Its been a strange few days on Skye where I was guiding Sandy who arrived on the island with the intention of putting all his Cuillin experience into one big effort to get over the main traverse. There were many decisions to be made but in the end the weather wasn’t looking ideal so he settled for a couple of big separate days on the ridge travelling over ground he hadn’t visited before.
Wednesday we started out for the Coire Lagan round in cool, dry conditions thinking – had we been too hasty with the weather?! Up the Sgumain stone shoot over Alasdair and onto the superb Sgurr Thearlaich slabs leading down to Sgurr Mhic Choinnich all went smoothly. We traversed along Collies ledge beneath An Stac where we had a minute to decide whether to go underneath along the slabs or up the crest. Guy approached with his two happy customers, so we let them go first onto the crest of An Stac when the drizzle increased to rain and with that came our decision to take the simpler approach.

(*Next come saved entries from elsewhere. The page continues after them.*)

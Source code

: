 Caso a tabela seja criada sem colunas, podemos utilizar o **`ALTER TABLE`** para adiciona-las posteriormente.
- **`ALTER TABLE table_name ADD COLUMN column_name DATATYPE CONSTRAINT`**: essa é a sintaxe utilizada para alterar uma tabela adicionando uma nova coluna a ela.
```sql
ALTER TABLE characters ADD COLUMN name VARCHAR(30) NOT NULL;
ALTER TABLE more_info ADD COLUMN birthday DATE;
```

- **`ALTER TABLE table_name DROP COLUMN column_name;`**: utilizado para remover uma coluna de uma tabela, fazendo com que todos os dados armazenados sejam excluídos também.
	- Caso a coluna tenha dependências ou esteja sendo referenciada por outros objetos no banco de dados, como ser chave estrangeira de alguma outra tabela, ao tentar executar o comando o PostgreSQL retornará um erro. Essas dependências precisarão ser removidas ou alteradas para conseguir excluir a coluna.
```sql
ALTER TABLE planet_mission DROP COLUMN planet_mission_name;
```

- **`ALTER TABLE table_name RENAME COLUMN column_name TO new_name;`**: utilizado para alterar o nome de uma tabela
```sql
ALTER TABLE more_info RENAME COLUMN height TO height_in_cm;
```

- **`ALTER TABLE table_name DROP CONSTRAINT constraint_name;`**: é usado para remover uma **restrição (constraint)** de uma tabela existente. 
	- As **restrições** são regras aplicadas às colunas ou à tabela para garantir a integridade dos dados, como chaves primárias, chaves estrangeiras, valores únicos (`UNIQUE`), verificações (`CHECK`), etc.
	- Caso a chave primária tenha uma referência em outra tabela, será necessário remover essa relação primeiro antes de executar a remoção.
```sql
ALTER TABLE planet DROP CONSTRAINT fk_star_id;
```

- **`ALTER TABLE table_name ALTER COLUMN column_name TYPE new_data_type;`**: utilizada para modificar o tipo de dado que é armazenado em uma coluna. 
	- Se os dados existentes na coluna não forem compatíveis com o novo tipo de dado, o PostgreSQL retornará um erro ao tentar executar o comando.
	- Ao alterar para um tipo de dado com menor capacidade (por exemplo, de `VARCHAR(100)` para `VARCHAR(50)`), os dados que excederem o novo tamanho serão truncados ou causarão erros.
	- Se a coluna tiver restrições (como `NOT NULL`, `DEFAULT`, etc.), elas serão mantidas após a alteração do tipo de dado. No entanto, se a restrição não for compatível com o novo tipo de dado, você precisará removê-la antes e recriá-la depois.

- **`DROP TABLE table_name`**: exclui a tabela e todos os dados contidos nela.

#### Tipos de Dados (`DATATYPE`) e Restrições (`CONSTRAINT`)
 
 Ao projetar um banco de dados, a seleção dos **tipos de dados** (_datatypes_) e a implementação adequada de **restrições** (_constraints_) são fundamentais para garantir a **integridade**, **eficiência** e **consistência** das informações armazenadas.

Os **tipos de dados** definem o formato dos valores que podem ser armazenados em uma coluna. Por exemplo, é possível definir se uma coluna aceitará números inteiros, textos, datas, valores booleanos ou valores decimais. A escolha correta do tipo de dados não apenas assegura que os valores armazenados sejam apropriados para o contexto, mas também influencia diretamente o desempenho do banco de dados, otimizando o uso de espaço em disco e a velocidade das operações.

We got a wave from Rich who was just leaving with his three successful Inn Pinn climbers before the shouts and screams of a fallen climber came ringing around the mountain. Sandy was happy to make a steady approach by himself so I quickly joined Rich and others to attend to an unconscious climber who had decked out trying to climb the West (steep) side of the Pinn. It was almost midnight before We all got down after deteriorating weather meant a man carry was needed to get the casualty to a suitable location for air assistance to pick up. Thanks to the Skye MRT and Coastguard R951 for all their help, its a big job keeping everyone safe during a rescue in poor conditions. This week I was working for Skye Guides.